Segment Open
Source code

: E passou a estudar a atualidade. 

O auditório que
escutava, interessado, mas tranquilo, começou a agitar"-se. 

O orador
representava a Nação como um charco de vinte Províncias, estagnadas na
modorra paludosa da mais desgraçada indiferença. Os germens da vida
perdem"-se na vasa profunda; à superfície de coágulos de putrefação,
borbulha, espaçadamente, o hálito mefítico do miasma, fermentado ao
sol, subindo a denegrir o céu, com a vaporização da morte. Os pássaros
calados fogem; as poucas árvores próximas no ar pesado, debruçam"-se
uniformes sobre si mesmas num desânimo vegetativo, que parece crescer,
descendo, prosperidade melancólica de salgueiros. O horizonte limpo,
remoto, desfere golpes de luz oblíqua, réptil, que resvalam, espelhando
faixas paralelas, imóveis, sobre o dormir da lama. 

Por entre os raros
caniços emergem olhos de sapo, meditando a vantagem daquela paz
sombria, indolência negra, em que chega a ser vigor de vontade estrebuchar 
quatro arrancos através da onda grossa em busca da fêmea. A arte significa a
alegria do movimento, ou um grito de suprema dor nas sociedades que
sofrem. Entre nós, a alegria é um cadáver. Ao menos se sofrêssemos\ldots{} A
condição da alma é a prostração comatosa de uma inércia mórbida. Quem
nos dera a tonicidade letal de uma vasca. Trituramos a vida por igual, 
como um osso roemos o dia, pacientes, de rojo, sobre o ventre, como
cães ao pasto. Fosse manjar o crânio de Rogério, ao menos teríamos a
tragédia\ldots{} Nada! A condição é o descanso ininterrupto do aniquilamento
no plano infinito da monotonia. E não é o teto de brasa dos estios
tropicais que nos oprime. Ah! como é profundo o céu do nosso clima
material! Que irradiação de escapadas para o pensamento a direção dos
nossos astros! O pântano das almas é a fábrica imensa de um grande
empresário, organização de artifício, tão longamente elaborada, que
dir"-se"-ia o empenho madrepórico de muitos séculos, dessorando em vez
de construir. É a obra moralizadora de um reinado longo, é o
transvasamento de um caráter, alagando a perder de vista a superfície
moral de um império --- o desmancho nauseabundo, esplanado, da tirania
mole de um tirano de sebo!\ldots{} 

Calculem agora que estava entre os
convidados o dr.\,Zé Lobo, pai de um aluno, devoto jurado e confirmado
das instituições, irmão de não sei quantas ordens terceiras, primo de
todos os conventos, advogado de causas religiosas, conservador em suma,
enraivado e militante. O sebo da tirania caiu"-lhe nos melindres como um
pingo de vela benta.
Segment Closed
Task goal:
When you reach the line holding "quatro arrancos através" in the records above, begin reproducing exactly, stop after the line holding "tropicais que nos", and output nothing else.

Result for this task:
quatro arrancos através da onda grossa em busca da fêmea. A arte significa a
alegria do movimento, ou um grito de suprema dor nas sociedades que
sofrem. Entre nós, a alegria é um cadáver. Ao menos se sofrêssemos\ldots{} A
condição da alma é a prostração comatosa de uma inércia mórbida. Quem
nos dera a tonicidade letal de uma vasca. Trituramos a vida por igual, 
como um osso roemos o dia, pacientes, de rojo, sobre o ventre, como
cães ao pasto. Fosse manjar o crânio de Rogério, ao menos teríamos a
tragédia\ldots{} Nada! A condição é o descanso ininterrupto do aniquilamento
no plano infinito da monotonia. E não é o teto de brasa dos estios
tropicais que nos oprime. Ah! como é profundo o céu do nosso clima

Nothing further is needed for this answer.